What is Sutent?
Sutent is a medicine that contains the active substance sunitinib. It is available as capsules (orange: 12.5 mg; caramel and orange: 25 mg; yellow: 37.5 mg; caramel: 50 mg).
What is Sutent used for?
Sutent is indicated for the treatment of adults suffering from the following forms of tumors:
- Stromal tumor of the gastrointestinal tract (GIST), a form of cancer that affects the stomach and intestines characterized by an uncontrolled growth of cells in the tissues that support these organs. Sutent is indicated in patients with tumors that cannot be surgically removed or that are "metastatic" (ie that have spread to other organs), when therapy with imatinib (another anticancer medicine) has given no results or is not tolerated by the patient;
- metastatic renal cell carcinoma (RCC), a form of kidney cancer that has spread to other organs.
The medicine can only be obtained with a prescription.
How is Sutent used?
Sutent therapy should be initiated by a physician experienced in the treatment of GIST or metastatic RCC.
Sutent is given in six-week cycles, at a dose of 50 mg taken daily for four weeks, followed by two weeks without treatment. The recommended dose of Sutent is 50 mg, but may be adequate (increased or decreased) depending on the patient's response, provided it is not less than 25 mg or greater than 87.5 mg.
How does Sutent work?
The active substance in Sutent, sunitinib, is a protein kinase inhibitor. That is, it blocks some specific enzymes known as protein kinases. These enzymes are found in some receptors located on the surface of tumor cells, such as the "KIT" receptors on the surface of GIST cells and analogous receptors on the surface of RCC cells, where they are involved in the growth and spread of cancer cells. By blocking these enzymes, Sutent can reduce the growth and spread of the tumor.
How has Sutent been studied?
The effects of Sutent were first tested in experimental models before being studied in humans.
Sutent in GIST was studied in 312 patients whose previous imatinib therapy had failed or was not tolerated. Sutent was compared with placebo (a dummy treatment). In metastatic RCC, Sutent was examined in 750 patients whose cancer had not been treated before. The study compared the effects of Sutent and interferon-alpha (the standard first-line treatment for this type of tumor). The main measure of effectiveness was the period of survival of patients without worsening the tumor.
What benefit has Sutent shown during the studies?
Sutent was more effective than placebo in GIST. Patients treated with Sutent lived on average 27.3 weeks without the disease getting worse compared to 6.4 weeks for placebo-treated patients. Intermediate results (calculated before the end of the study) were good enough to interrupt the study in advance and so that patients treated with placebo would switch to Sutent treatment.
In RCC, patients treated with Sutent lived an average of 47.3 weeks without the disease getting worse compared to 22.0 weeks for patients treated with interferon alfa.
What is the risk associated with Sutent?
The most common side effects of Sutent (seen in over 20% of patients) are fatigue, gastrointestinal disorders (such as diarrhea, nausea, inflammation of the epithelial lining of the mouth, indigestion and vomiting), skin discoloration, dysgeusia (alteration of the faculty of taste) and lack of appetite.

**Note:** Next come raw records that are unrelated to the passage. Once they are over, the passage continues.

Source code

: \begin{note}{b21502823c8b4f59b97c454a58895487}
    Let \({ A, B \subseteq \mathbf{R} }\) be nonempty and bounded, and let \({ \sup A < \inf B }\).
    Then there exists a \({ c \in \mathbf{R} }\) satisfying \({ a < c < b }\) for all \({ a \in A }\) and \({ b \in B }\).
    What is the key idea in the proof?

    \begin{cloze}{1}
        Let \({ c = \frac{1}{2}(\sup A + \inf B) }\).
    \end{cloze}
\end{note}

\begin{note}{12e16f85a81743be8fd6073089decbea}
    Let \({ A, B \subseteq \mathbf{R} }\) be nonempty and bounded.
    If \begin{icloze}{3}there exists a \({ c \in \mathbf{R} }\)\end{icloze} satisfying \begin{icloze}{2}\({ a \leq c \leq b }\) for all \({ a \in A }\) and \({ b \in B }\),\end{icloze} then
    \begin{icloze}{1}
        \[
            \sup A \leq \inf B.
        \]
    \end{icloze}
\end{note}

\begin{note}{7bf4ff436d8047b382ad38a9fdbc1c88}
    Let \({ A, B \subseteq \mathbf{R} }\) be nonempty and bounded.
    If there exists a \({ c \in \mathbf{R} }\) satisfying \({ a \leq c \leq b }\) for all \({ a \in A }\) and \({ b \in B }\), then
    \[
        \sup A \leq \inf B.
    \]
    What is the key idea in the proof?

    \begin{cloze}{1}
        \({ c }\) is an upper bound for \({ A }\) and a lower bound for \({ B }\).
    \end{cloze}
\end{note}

For the full list of all side effects reported with Sutent, see the Package Leaflet.
Sutent should not be used in people who are hypersensitive (allergic) to sunitinib or any of the other substances.
Why was Sutent approved?
The Committee for Medicinal Products for Human Use (CHMP) decided that Sutent's benefits are greater than its risks for the treatment of inoperable and / or metastatic malignant GIST after failure of imatinib mesylate therapy due to resistance or intolerance and for metastatic RCC treatment. The Committee recommended that Sutent be given marketing authorization.
Sutent first obtained a "conditional approval". This means that other evidence should have been provided on the medicine, in particular regarding the treatment of renal cell carcinoma. Since the pharmaceutical company provided the necessary complementary information, on 11 January 2007 the authorization was changed from "conditioned" to "normal" .
More information on Sutent:
On 19 July 2006, the European Commission granted a marketing authorization valid for Sutent, which is valid throughout the European Union, to Pfizer Ltd.
For the full EPENT of Sutent, click here.
Last update of this summary: 04-2009.